Jackson is cutting along the edge of the prostate now, close to a vascular bundle of nerves that are critical for sexual function.

He asks for the clip applier, clamps its jaws over a blood vessel and taps a pedal on the floor. With a click, the white plastic clip snaps into place. With the blood vessel now shut off, Jackson cuts through its connection to the prostate.

It is painstaking, tedious work. On the monitors, the prostate appears in two dimensions, but Jackson sees it in 3D on his screen. He can rotate his grabber and cutter and camera all around the tiny space in which he is operating, and the 3D view makes it easier to see just where his tools are located in relation to their targets.

By 11:30 he is almost finished with the prostate.

Now, one of the trickiest bits of the surgery. The bladder and prostate are connected to the penis by the urethra, the tube through which the patient urinates, and it is very close to a large bundle of nerves that are critical for urination and sexual function. He plans to slice through the urethra, but needs to avoid the nerves.

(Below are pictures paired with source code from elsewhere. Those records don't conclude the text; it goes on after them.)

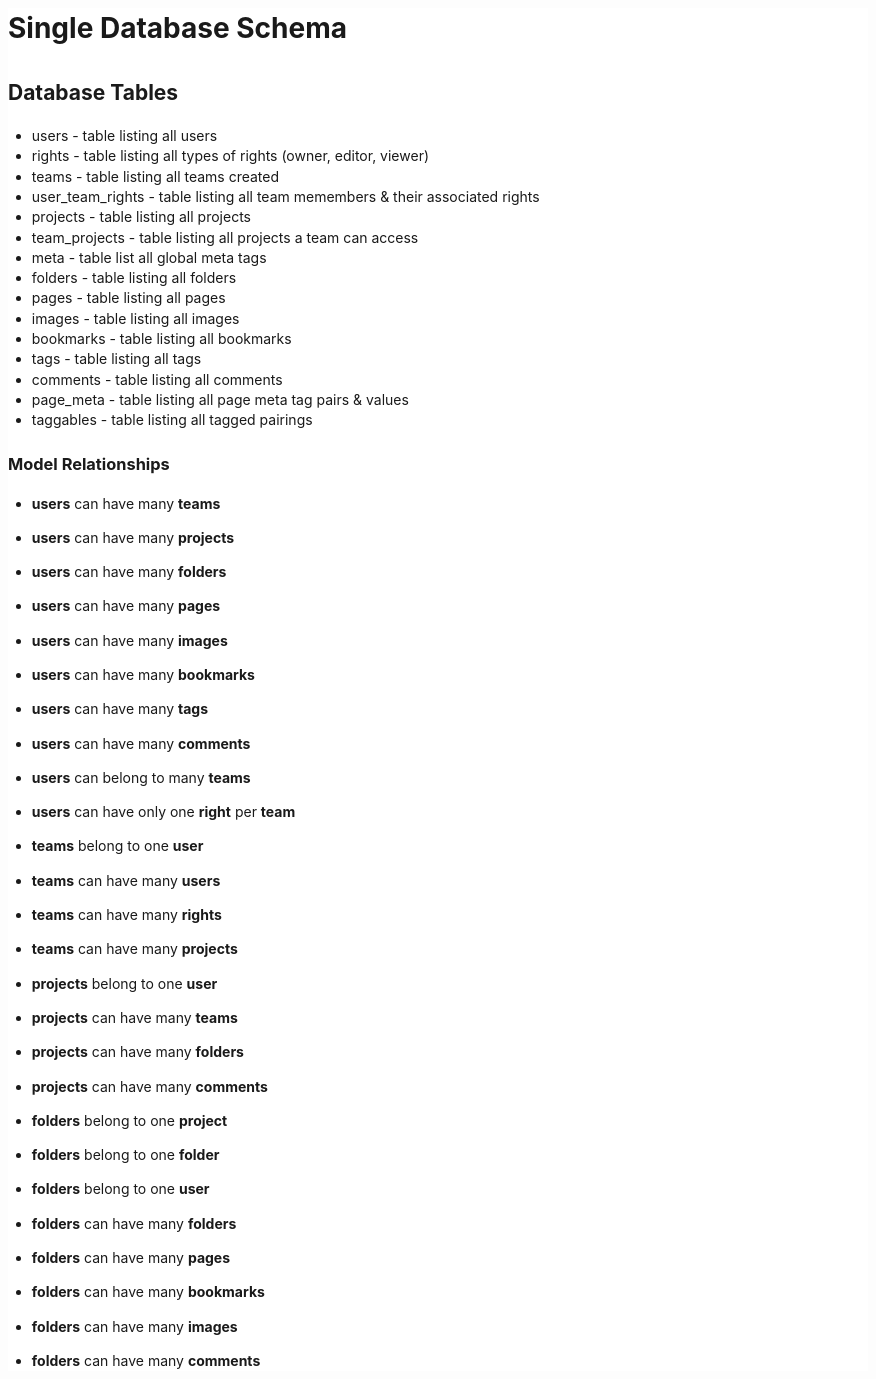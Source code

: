 # Single Database Schema

## Database Tables

* users - table listing all users
* rights - table listing all types of rights (owner, editor, viewer)
* teams - table listing all teams created
* user_team_rights - table listing all team memembers & their associated rights
* projects - table listing all projects
* team_projects - table listing all projects a team can access
* meta - table list all global meta tags
* folders - table listing all folders
* pages - table listing all pages
* images - table listing all images
* bookmarks - table listing all bookmarks
* tags - table listing all tags
* comments - table listing all comments
* page_meta - table listing all page meta tag pairs & values
* taggables - table listing all tagged pairings

### Model Relationships

* **users** can have many **teams**
* **users** can have many **projects**
* **users** can have many **folders**
* **users** can have many **pages**
* **users** can have many **images**
* **users** can have many **bookmarks**
* **users** can have many **tags**
* **users** can have many **comments**
* **users** can belong to many **teams**
* **users** can have only one **right** per **team**

* **teams** belong to one **user**
* **teams** can have many **users**
* **teams** can have many **rights**
* **teams** can have many **projects**

* **projects** belong to one **user**
* **projects** can have many **teams**
* **projects** can have many **folders**
* **projects** can have many **comments**

* **folders** belong to one **project**
* **folders** belong to one **folder**
* **folders** belong to one **user**
* **folders** can have many **folders**
* **folders** can have many **pages**
* **folders** can have many **bookmarks**
* **folders** can have many **images**
* **folders** can have many **comments**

Even if everything goes well, most patients will have trouble urinating or functioning sexually for weeks or even months after the operation. An errant cut could result in permanent problems.

He slowly moves the arm into place and snips through the urethra.

Done.

Now Jackson needs to do some exploring. The lymph nodes are difficult to see, hidden by layers of tissue, but they are a prime haven for any cancerous cells that have spread. Jackson peels back the layers to remove a sample to send to a pathologist for examination.

Albert pushes a tool into the opening holding a small plastic baggie. Jackson snags the tumorous prostate with a grabber, pulls open the bag with his other grabber, and pushes the prostate and lymph nodes in.

The bag is moved aside and will be removed later.

His most impressive feat lies ahead. It is time to sew everything back together.

Jackson uses the spatula to burn shut the now-unneeded blood vessels that were connected to the prostate. Again, the clip applier appears.

After a few minutes he is ready for his final challenge - sewing the urethra back to the bladder. It is here that his skill as a surgeon seems most apparent. He has no tricks, no automatic robotic sewing machine. This is all done one stitch at a time, just as a seamstress would sew together a dress.

On screen, the urethra looks to be 6 inches across, but in reality it is about a quarter of an inch in diameter and Jackson needs to make 12 stitches to pull it back into place. He has already decided what size and shape of needle to use, and the type of thread or suture.

But he is sewing by remote control from 30 feet away, holding small curved steel needles the size of a dime with his grabber arms. As he twists his wrist, the grabber rotates, jabbing the needle against the tissue. It stretches, then the needle pushes through. Jackson snags it with his other grabber and pulls the thread through. He moves to the other side and again the needle punches through flesh. He pulls the stitch tighter, but leaves a gap of about a half inch. Then more stitches, and he ties knots in the filament. He alternates tools now, tying knots and pulling the ends of the filament taut so Albert can slice through them and remove the ends.

Four or five times, he needs a new needle and thread. This is a tricky moment, for Albert must reach in with his own grabber and capture the needle and pull it out.

"It is easy to lose a needle and they are impossible to find," Jackson says. As the needle is pulled through the port, Albert says, "clear," and Jackson responds, "thank you" before either moves on, to be certain that the needle is safely out of the abdomen.

In 20 minutes Jackson is finished, with 12 loops connecting the urethra to the opening in the bladder. He gently tugs on the individual strands to pull the bladder and urethra together, until they touch.

Jackson and Albert take a final look around to be sure nothing that has been cut loose is lying around the cavity. "Can you get that, Mike?" he says when he sees a tiny puddle of fluid.

At 12:14 the lights come back on. Jackson takes a deep breath, pushes his chair from the console and stands up.

Three hours and 29 minutes after the patient was rolled into the operating room, Jackson is finished.

The patient went home the following day, and was doing well a week later.